With love and thanks to Oliver Caviglioli for the illustration!

Writing and thinking at speed is a skill which needs modelling. The lessons which had more impact than any other upon my students’ AS Economics examination outcomes last summer entailed, essentially, copying from the board. Our students rarely use pens outside of school work, but when they are examined they have to write and think under time pressure. I used my visualiser to talk through writing a model answer to question 8, the 18 mark essay question, in the precise time – 35 minutes – allowed in the examination. I spoke out loud what I was thinking as well as what I was writing, almost simultaneously. The students had the same examination paper as me and they had to copy down from the projector screen, in real time, exactly what I was writing. The students had unique access to what was happening in my brain as I was writing.

It’s all about the Golden Thread! OCR's Question Level Analysis data suggests that my visualiser/board copying lessons had a positive impact upon my students’ examination performance. Overall, question 8 was one of our best answered questions against the comparative national data: Closer analysis reveals a great deal more. These three students all had B/C minimum expected grades yet look at their question 8 scores: The numbers make for interesting reading, especially the marks for the two six markers, questions 6 and 7. Between the three boys, each question offers a total of 18 marks. For question 6 the boys gained only 7 of the total 18 marks available, and for question 7 they again scored 7 of the total 18 marks available. Yet, they each gained 17 out of 18 marks for question 8. The results were relatively similar for these students who had C/D minimum expected grades: It's about teacher learning. This year, as we approach the mock examinations, I will model how I write and think when I attempt six mark questions too. People of a certain age have a lump of hard skin on the top/side of the middle finger on their writing hand, the result of writing intensely over hundreds and hundreds of hours. When I wrote non-stop for 35 minutes and my students followed suit, they complained – a lot – amidst a great deal of hand-shaking and grimacing. The thing is, we might be onto something if we can get our students to cultivate their own middle-finger writer’s bump…
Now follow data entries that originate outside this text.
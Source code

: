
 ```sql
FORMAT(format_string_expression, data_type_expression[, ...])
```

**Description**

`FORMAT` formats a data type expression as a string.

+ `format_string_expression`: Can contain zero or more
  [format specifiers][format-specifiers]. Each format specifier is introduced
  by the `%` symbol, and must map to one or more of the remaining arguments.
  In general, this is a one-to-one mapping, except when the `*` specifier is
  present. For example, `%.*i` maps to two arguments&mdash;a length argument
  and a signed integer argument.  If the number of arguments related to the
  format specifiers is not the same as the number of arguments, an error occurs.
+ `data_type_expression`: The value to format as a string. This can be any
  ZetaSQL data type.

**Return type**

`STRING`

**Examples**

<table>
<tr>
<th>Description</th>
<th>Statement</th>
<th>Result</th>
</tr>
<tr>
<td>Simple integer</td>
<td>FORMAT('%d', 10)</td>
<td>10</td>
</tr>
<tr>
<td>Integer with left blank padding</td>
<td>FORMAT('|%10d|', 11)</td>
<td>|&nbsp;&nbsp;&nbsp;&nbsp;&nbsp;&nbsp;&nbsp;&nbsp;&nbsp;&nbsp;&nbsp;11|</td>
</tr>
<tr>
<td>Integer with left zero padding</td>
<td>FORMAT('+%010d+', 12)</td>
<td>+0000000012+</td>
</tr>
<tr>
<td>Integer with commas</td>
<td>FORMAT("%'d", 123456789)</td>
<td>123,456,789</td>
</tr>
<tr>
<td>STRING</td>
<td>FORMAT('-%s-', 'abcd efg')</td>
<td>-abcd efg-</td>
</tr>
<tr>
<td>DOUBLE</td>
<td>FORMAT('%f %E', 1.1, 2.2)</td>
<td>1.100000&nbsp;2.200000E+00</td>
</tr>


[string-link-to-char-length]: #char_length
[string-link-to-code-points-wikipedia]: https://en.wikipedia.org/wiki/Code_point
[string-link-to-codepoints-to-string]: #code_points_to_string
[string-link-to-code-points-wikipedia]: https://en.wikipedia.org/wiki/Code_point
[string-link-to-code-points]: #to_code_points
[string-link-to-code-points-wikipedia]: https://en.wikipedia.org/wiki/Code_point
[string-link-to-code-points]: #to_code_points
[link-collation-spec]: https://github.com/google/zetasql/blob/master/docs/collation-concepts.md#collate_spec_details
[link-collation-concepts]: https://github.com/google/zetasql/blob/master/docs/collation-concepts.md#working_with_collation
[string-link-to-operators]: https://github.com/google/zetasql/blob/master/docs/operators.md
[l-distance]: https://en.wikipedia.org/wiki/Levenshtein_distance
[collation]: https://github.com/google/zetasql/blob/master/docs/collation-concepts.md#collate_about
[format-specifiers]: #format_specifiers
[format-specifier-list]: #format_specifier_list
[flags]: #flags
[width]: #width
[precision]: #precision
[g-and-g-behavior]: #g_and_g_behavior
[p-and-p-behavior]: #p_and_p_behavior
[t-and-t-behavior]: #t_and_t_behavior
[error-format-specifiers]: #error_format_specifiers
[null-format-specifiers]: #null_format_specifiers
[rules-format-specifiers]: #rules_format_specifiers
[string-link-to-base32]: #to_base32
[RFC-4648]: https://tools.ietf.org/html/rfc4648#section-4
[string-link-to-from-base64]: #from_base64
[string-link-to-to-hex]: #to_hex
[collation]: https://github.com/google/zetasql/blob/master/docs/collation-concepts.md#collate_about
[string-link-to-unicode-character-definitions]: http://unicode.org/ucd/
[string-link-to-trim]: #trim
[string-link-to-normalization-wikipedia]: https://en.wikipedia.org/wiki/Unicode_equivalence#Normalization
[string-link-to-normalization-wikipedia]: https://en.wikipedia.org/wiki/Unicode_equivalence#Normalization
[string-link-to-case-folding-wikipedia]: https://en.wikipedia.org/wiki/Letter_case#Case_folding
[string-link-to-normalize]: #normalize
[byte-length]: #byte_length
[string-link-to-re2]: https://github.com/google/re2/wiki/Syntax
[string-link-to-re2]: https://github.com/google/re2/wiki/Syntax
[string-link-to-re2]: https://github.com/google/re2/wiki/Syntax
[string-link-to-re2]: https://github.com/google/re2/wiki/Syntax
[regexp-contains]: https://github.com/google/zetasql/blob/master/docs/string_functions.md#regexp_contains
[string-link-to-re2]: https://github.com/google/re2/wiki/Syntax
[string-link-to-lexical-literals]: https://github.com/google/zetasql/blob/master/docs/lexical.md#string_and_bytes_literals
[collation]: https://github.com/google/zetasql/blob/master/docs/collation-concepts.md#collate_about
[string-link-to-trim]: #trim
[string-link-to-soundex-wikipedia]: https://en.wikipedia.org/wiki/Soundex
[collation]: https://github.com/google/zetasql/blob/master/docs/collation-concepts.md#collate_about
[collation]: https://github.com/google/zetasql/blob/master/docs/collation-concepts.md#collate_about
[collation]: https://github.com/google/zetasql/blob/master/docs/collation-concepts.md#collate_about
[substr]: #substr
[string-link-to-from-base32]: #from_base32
Postscript: The fountain pen is a magnificent invention. I use a modest, black Parker since I mislaid my Mont Blanc, a loss almost too grating to recall. The nib of a fountain pen is shaped irrevocably by the owner’s writing style, as my colleague Kate discovered when she inherited her father’s Waterman.

Different Strokes for Kate His choice of pen remained the same From undergraduate Cambridge days To signing his headmaster’s name – A Waterman in mottled beige. The cursive blacksmith’s art had honed The ink-filled gold into a tool For use by him and him alone – His hand made them inseparable. Gold outlasts all. The pen was left A legacy, bequeathed to her Whose writing pleased the family most: But straining through the unknown curves It snapped, to leave the nib’s new host Mourning afresh, doubly bereft.